The Omicron variant - in this image, passengers from South Africa arriving in Amsterdam. | Reuters


Patricia Gómez had a touch of the Tony Blair's last week. In stating the V-word thrice over, the health minister was emphasising her message to all of us (and to soon include five-year-olds) who don't haunt the inner reaches of YouTube occupied by the Antivaxxerati.

No sooner had the European Medicines Agency given the thumbs-up to the Pfizer Junior Vax than Patricia was studying population data to determine how many Balearic under twelves will be eligible - some 83,000, it would appear. Given this number and the need to get the over-60s jabbed thrice over, the health minister suggested that the mass vax centres will need to be pressed into service once more. As the under-12s are notching up the highest incidence rates among all age groups, this sounded like a recipe for potential transmission disaster.

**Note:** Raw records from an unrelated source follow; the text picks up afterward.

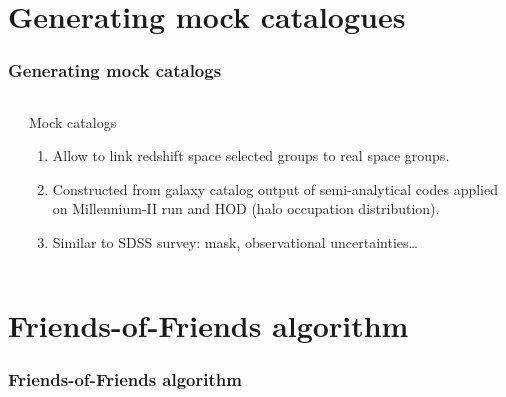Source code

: \documentclass{beamer}
\begin{document}
\section{Generating mock catalogues}
\begin{frame}
    \frametitle{Generating mock catalogs}

    \begin{columns}
        \begin{column}{0.5\textwidth}
        \end{column}
        \begin{column}{0.5\textwidth}
            \begin{alertblock}{Mock catalogs}
                \begin{enumerate}
                    \item<1-> Allow to link redshift space selected groups
                        to real space groups.
                    \item<2-> Constructed from galaxy catalog output of
                        semi-analytical codes applied on Millennium-II run
                        and HOD (halo occupation distribution).
                    \item<3-> Similar to SDSS survey: mask, observational
                        uncertainties\ldots
                \end{enumerate}
            \end{alertblock}
        \end{column}
    \end{columns}
\end{frame}

\section{Friends-of-Friends algorithm}
\begin{frame}

    \frametitle{Friends-of-Friends algorithm}

    \begin{columns}
        \begin{column}{0.65\textwidth}
        \end{column}
        \begin{column}{0.35\textwidth}
            \only<1>{%
            }
            \only<2>{%
            }
        \end{column}
    \end{columns}
\end{frame}
\end{document}
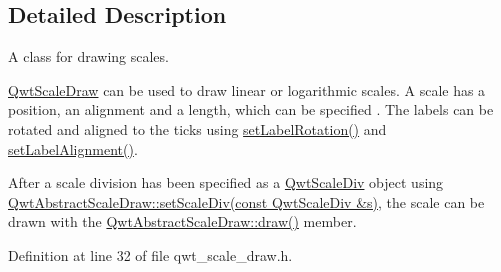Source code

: \subsection{Detailed Description}
A class for drawing scales. 

\hyperlink{class_qwt_scale_draw}{Qwt\-Scale\-Draw} can be used to draw linear or logarithmic scales. A scale has a position, an alignment and a length, which can be specified . The labels can be rotated and aligned to the ticks using \hyperlink{class_qwt_scale_draw_abf5881339fddde65a00c1dd391023320}{set\-Label\-Rotation()} and \hyperlink{class_qwt_scale_draw_a3df0a1fe4a498ef028a5348e54bfaa7f}{set\-Label\-Alignment()}.

After a scale division has been specified as a \hyperlink{class_qwt_scale_div}{Qwt\-Scale\-Div} object using \hyperlink{class_qwt_abstract_scale_draw_a4399aac94a294f5ed6c52114dde00d2f}{Qwt\-Abstract\-Scale\-Draw\-::set\-Scale\-Div(const Qwt\-Scale\-Div \&s)}, the scale can be drawn with the \hyperlink{class_qwt_abstract_scale_draw_aca3c3a7499112f52616d0ee8518fa5a6}{Qwt\-Abstract\-Scale\-Draw\-::draw()} member. 

Definition at line 32 of file qwt\-\_\-scale\-\_\-draw.\-h.



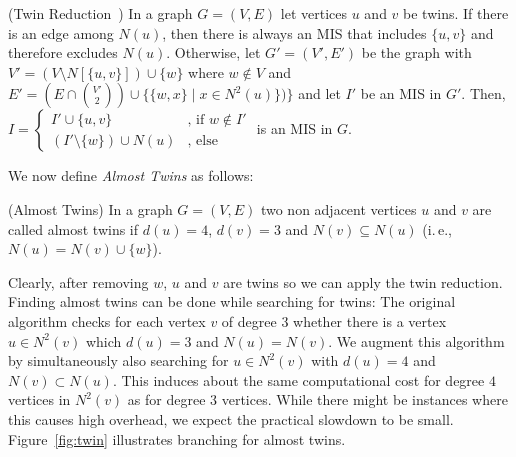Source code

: \documentclass[a4paper,UKenglish,cleveref, autoref, thm-restate]{lipics-v2021}
\newcommand{\ie}{i.\,e.,\xspace}
\begin{document}
\begin{theorem} (Twin Reduction~\cite{XiaoUnconfined}) In a graph $G=(V,E)$ let
  vertices $u$ and $v$ be twins. If there is an edge among $N(u)$, then there is
  always an MIS that includes $\{u,v\}$ and therefore
  excludes $N(u)$. Otherwise, let $G'=(V',E')$ be the graph with $V'=(V\setminus
  N[\{u,v\}])\cup\{w\}$ where $w\notin V$ and $E'=(E\cap\binom{V'}{2})\cup
  \{\{w,x\}\;|\;x\in N^2(u)\})\}$ and let $I'$ be an MIS in $G'$. Then, 
  $
  I=\begin{cases}
    I'\cup \{u,v\} & \text{, if }w\notin I'\\
    (I'\setminus \{w\})\cup N(u) & \text{, else} %
  \end{cases}
  $
  is an MIS in $G$.
\end{theorem}

We now define \emph{Almost Twins} as follows:
\begin{definition} (Almost Twins)
  In a graph $G=(V,E)$ two non adjacent vertices $u$ and $v$ are called almost twins if $d(u) = 4$, $d(v) = 3$ and $N(v)\subseteq N(u)$ (\ie $N(u) = N(v) \cup \{w\}$). 
\end{definition}

Clearly, after removing $w$, $u$ and $v$ are twins so we can apply the twin
reduction. Finding almost twins can be done while searching for twins: The
original algorithm checks for each vertex $v$ of degree $3$ whether there is a
vertex $u \in N^2(v)$ which $d(u) = 3$ and $N(u) = N(v)$. We augment this
algorithm by simultaneously also searching for $u \in N^2(v)$ with $d(u) = 4$
and $N(v) \subset N(u)$. This induces about the same computational cost for
degree $4$ vertices in $N^2(v)$ as for degree $3$ vertices. While there might be
instances where this causes high overhead, we expect the practical slowdown to
be small. Figure~\ref{fig:twin} illustrates branching for almost twins. 
\end{document}
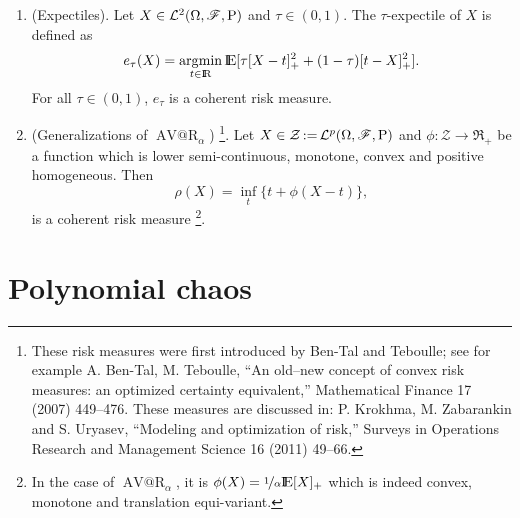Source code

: \documentclass[a4paper,10pt]{article}
\begin{document}
\begin{enumerate}
 \item (Expectiles). Let $X\in\mathcal{L}^2(\Omega,\mathscr{F},\mathrm{P})$ and $\tau\in(0,1)$. The $\tau$-expectile of 
       $X$ is defined as 
       \[
        e_{\tau}(X) = \argmin_{t\in\Re} \E[\tau [X-t]_+^2 + (1-\tau)[t-X]_+^2].
       \]
      For all $\tau\in(0,1)$, $e_{\tau}$ is a coherent risk measure.
 \item (Generalizations of $\operatorname{AV@R}_\alpha$)%
	     \footnote{%
	       These risk measures were first introduced by Ben-Tal and Teboulle; see for example
               A. Ben-Tal, M. Teboulle, ``An old–new concept of convex risk measures: an
	       optimized certainty equivalent,'' Mathematical Finance 17 (2007) 449--476.
	       These measures are discussed in: P. Krokhma, M. Zabarankin and S. Uryasev,
	       ``Modeling and optimization of risk,'' 
	       Surveys in Operations Research and Management Science 16 (2011) 49--66.%
	      }. 
	Let $X\in\mathcal{Z}{}\mathop{\mathrel{:}=}{} \mathcal{L}^p(\Omega,\mathscr{F},\mathrm{P})$ and $\phi:\mathcal{Z}\to\Re_+$ be a function
	which is lower semi-continuous, monotone, convex and positive homogeneous. Then
	\[
	 \rho(X) = \inf_t \{t + \phi(X-t)\},
	\]
        is a coherent risk measure%
	      \footnote{In the case of $\operatorname{AV@R}_\alpha$, it is $\phi(X) = \nicefrac{1}{\alpha}\E[X]_+$
	      which is indeed convex, monotone and translation equi-variant.}.
\end{enumerate}


\section{Polynomial chaos}
\end{document}

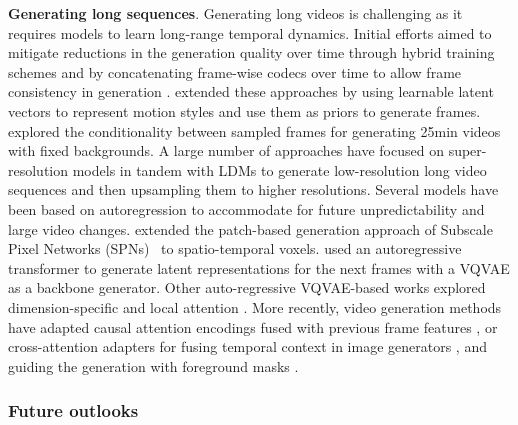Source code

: \noindent
\textbf{Generating long sequences}. Generating long videos is challenging as it requires models to learn long-range temporal dynamics. Initial efforts aimed to mitigate reductions in the generation quality over time through hybrid training schemes \citep{brooks2022generating} and by concatenating frame-wise codecs over time to allow frame consistency in generation \citep{skorokhodov2022stylegan}. \citet{shen2023mostgan} extended these approaches by using learnable latent vectors to represent motion styles and use them as priors to generate frames. \citet{harvey2022flexible} explored the conditionality between sampled frames for generating 25min videos with fixed backgrounds. A large number of approaches \citep{ho2022imagen,singer2023make} have focused on super-resolution models in tandem with LDMs to generate low-resolution long video sequences and then upsampling them to higher resolutions. Several models have been based on autoregression to accommodate for future unpredictability and large video changes. \citet{weissenborn2020scaling} extended the patch-based generation approach of Subscale Pixel Networks (SPNs)~\citep{menick2019generating} to spatio-temporal voxels. \citet{ge2022long} used an autoregressive transformer to generate latent representations for the next frames with a VQVAE as a backbone generator. Other auto-regressive VQVAE-based works explored dimension-specific \citep{wu2021godiva} and local attention \citep{liang2022nuwa,wu2022nuwa}. More recently, video generation methods have adapted causal attention encodings fused with previous frame features \citep{yan2023temporally,villegas2022phenaki}, or cross-attention adapters for fusing temporal context in image generators \citep{long2024videodrafter}, and guiding the generation with foreground masks \citep{chang2024look}.




\subsubsection{Future outlooks}

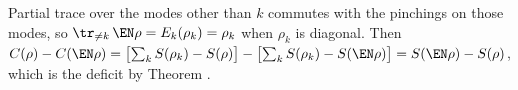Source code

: Partial trace over the modes other than $k$ commutes with the pinchings on those modes, so $\tr_{\neq k}\,\EN\rho = E_k(\rho_k) = \rho_k$ when $\rho_k$ is diagonal. Then $C(\rho) - C(\EN\rho) = \bigl[\sum_k S(\rho_k) - S(\rho)\bigr] - \bigl[\sum_k S(\rho_k) - S(\EN\rho)\bigr] = S(\EN\rho) - S(\rho)$, which is the deficit by Theorem .
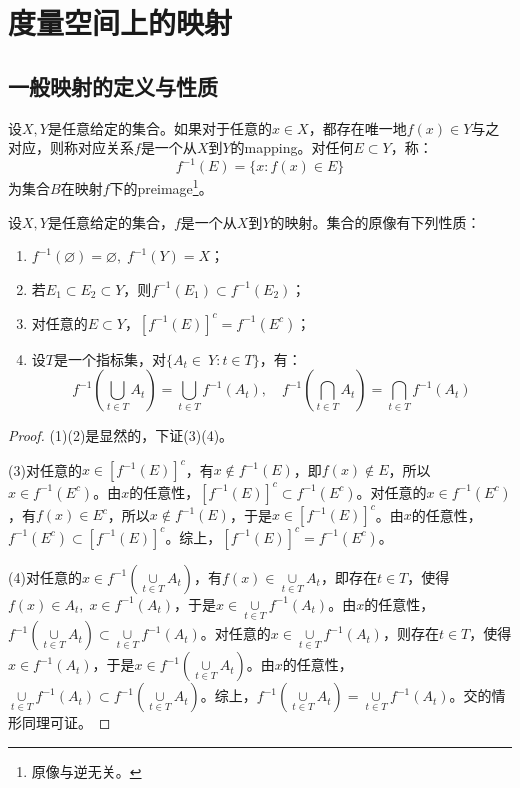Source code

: \section{度量空间上的映射}
\subsection{一般映射的定义与性质}
\begin{definition}
	设$X,Y$是任意给定的集合。如果对于任意的$x\in X$，都存在唯一地$f(x)\in Y$与之对应，则称对应关系$f$是一个从$X$到$Y$的\gls{mapping}。对任何$E\subset Y$，称：
	\begin{equation*}
		f^{-1}(E)=\{x:f(x)\in E\}
	\end{equation*}
	为集合$B$在映射$f$下的\gls{preimage}\footnote{原像与逆无关。}。
\end{definition}
\begin{theorem}\label{theo:PropertyOfPreimage}
	设$X,Y$是任意给定的集合，$f$是一个从$X$到$Y$的映射。集合的原像有下列性质：
	\begin{enumerate}
		\item $f^{-1}(\varnothing)=\varnothing,\;f^{-1}(Y)=X$；
		\item 若$E_1\subset E_2\subset Y$，则$f^{-1}(E_1)\subset f^{-1}(E_2)$；
		\item 对任意的$E\subset Y$，$[f^{-1}(E)]^c=f^{-1}(E^c)$；
		\item 设$T$是一个指标集，对$\{A_t\in\ Y:t\in T\}$，有：
		\begin{equation*}
			f^{-1}\left(\underset{t\in T}{\bigcup}A_t\right)=\underset{t\in T}{\bigcup}f^{-1}(A_t), \quad
			f^{-1}\left(\underset{t\in T}{\bigcap}A_t\right)=\underset{t\in T}{\bigcap}f^{-1}(A_t)
		\end{equation*}
	\end{enumerate}
\end{theorem}
\begin{proof}
	(1)(2)是显然的，下证(3)(4)。\par
	(3)对任意的$x\in[f^{-1}(E)]^c$，有$x\notin f^{-1}(E)$，即$f(x)\notin E$，所以$x\in f^{-1}(E^c)$。由$x$的任意性，$[f^{-1}(E)]^c\subset f^{-1}(E^c)$。对任意的$x\in f^{-1}(E^c)$，有$f(x)\in E^c$，所以$x\notin f^{-1}(E)$，于是$x\in[f^{-1}(E)]^c$。由$x$的任意性，$f^{-1}(E^c)\subset[f^{-1}(E)]^c$。综上，$[f^{-1}(E)]^c=f^{-1}(E^c)$。\par
	(4)对任意的$x\in f^{-1}\left(\underset{t\in T}{\cup}A_t\right)$，有$f(x)\in\underset{t\in T}{\cup}A_t$，即存在$t\in T$，使得$f(x)\in A_t,\;x\in f^{-1}(A_t)$，于是$x\in\underset{t\in T}{\cup}f^{-1}(A_t)$。由$x$的任意性，$f^{-1}\left(\underset{t\in T}{\cup}A_t\right)\subset\underset{t\in T}{\cup}f^{-1}(A_t)$。对任意的$x\in\underset{t\in T}{\cup}f^{-1}(A_t)$，则存在$t\in T$，使得$x\in f^{-1}(A_t)$，于是$x\in f^{-1}\left(\underset{t\in T}{\cup}A_t\right)$。由$x$的任意性，$\underset{t\in T}{\cup}f^{-1}(A_t)\subset f^{-1}\left(\underset{t\in T}{\cup}A_t\right)$。综上，$f^{-1}\left(\underset{t\in T}{\cup}A_t\right)=\underset{t\in T}{\cup}f^{-1}(A_t)$。交的情形同理可证。
\end{proof}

Flight bans and Covid certificates

Meanwhile, Europe was erecting the air barricades against something with the initially catchy title of Variant B.1.1.529, subsequently known as Omicron. In Spain, it wasn't wholly clear when the government intended to slap a ban on flights from South Africa and Botswana, but it did become clear that anyone arriving in Spain from the UK will only be able to do so if they have been vaxxed - and can prove it. Cue questions about children not eligible for vaccination.

By then, bars and restaurants in Mallorca (those with a 50-plus capacity) will almost certainly know that they will be facing the latest measure - one that won't require that they close but will insist on the Covid certificate being presented. The Balearic cabinet is set to approve this and then ask our learned friends at the high court to give their blessing. Away from the Balearics, as in the Basque Country, its high court said no to the certificate for bars.

No excuses

The tourism minister, Iago Negueruela, who on Mondays doubles as post-cabinet meeting government spokesperson, was to be heard banging his head against a brick wall in insisting that the great unvaxxed in the Balearics had no excuses. Correct though he may be, telling people they have no excuses may not be the best way of tackling the tardiness/refusal. Which is where the Covid certificate may come in of course.

The 2022 season

As to his day job, one of them, the minister would no doubt have been delighted to hear Ian Livesey of TUI forecasting that the 2022 tourism season will be close to normal. He would have been less delighted when Michael O'Leary popped up and offered some pre-festive period party-pooping. Bookings for next year had been almost 100% of pre-Covid numbers. Then came governments starting to reintroduce restrictions, and holidaymakers were putting off booking for next summer.

A ventilated Christmas

For the Christmas holidays, Iago handed over to Patricia, and the health minister said that family gatherings should be conducted with ventilation and mask-wearing. With any luck, festive season lunches should be possible outdoors (plenty of ventilation there), so long as it's stopped raining by then. Ventilation, ventilation, ventilation.

Covid funds, not the tourist tax

Back again to Iago, and the minister was defending the now notorious Los 40 Music Awards. Why had tourist tax cash been used to pay for Ed Sheeran and a host of Spanish/Latino pop acts? It was all about ensuring that "activity" extended into November, explained the minister, who added that the cash hadn't in any event been tourist tax revenue. It was from Covid funds, so he apologised for any confusion, albeit implying that Covid funds might actually include some tourist tax money.

Limiting ships

Finally, and with cruise ship limits under discussion, the Royal Navy's finest, Queen Elizabeth, suffered the indignity of having to wait because of cruise ships in port. Palma's mayor, José Hila, has been advocating four to five cruise ships a day, so long as they aren't all mega-cruise ships. What about four to five aircraft carriers a day instead? The Queen Elizabeth capacity is roughly a third of a typical cruise colossus.